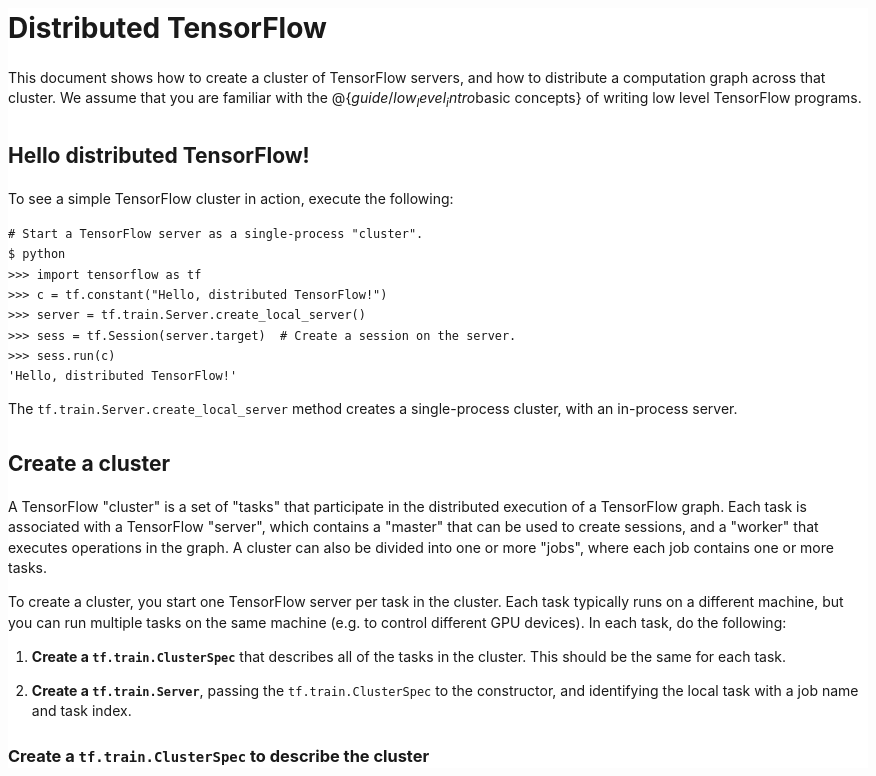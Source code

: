 # Distributed TensorFlow

This document shows how to create a cluster of TensorFlow servers, and how to
distribute a computation graph across that cluster. We assume that you are
familiar with the @{$guide/low_level_intro$basic concepts} of
writing low level TensorFlow programs.

## Hello distributed TensorFlow!

To see a simple TensorFlow cluster in action, execute the following:

```shell
# Start a TensorFlow server as a single-process "cluster".
$ python
>>> import tensorflow as tf
>>> c = tf.constant("Hello, distributed TensorFlow!")
>>> server = tf.train.Server.create_local_server()
>>> sess = tf.Session(server.target)  # Create a session on the server.
>>> sess.run(c)
'Hello, distributed TensorFlow!'
```

The
`tf.train.Server.create_local_server`
method creates a single-process cluster, with an in-process server.

## Create a cluster

<div class="video-wrapper">
  <iframe class="devsite-embedded-youtube-video" data-video-id="la_M6bCV91M"
          data-autohide="1" data-showinfo="0" frameborder="0" allowfullscreen>
  </iframe>
</div>

A TensorFlow "cluster" is a set of "tasks" that participate in the distributed
execution of a TensorFlow graph. Each task is associated with a TensorFlow
"server", which contains a "master" that can be used to create sessions, and a
"worker" that executes operations in the graph.  A cluster can also be divided
into one or more "jobs", where each job contains one or more tasks.

To create a cluster, you start one TensorFlow server per task in the cluster.
Each task typically runs on a different machine, but you can run multiple tasks
on the same machine (e.g. to control different GPU devices). In each task, do
the following:

1.  **Create a `tf.train.ClusterSpec`** that describes all of the tasks
    in the cluster. This should be the same for each task.

2.  **Create a `tf.train.Server`**, passing the `tf.train.ClusterSpec` to
    the constructor, and identifying the local task with a job name
    and task index.


### Create a `tf.train.ClusterSpec` to describe the cluster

▶ Your instructions: Which lines above hold the string "This"? Please copy all of them.

▶ Answer section:
This document shows how to create a cluster of TensorFlow servers, and how to
    in the cluster. This should be the same for each task.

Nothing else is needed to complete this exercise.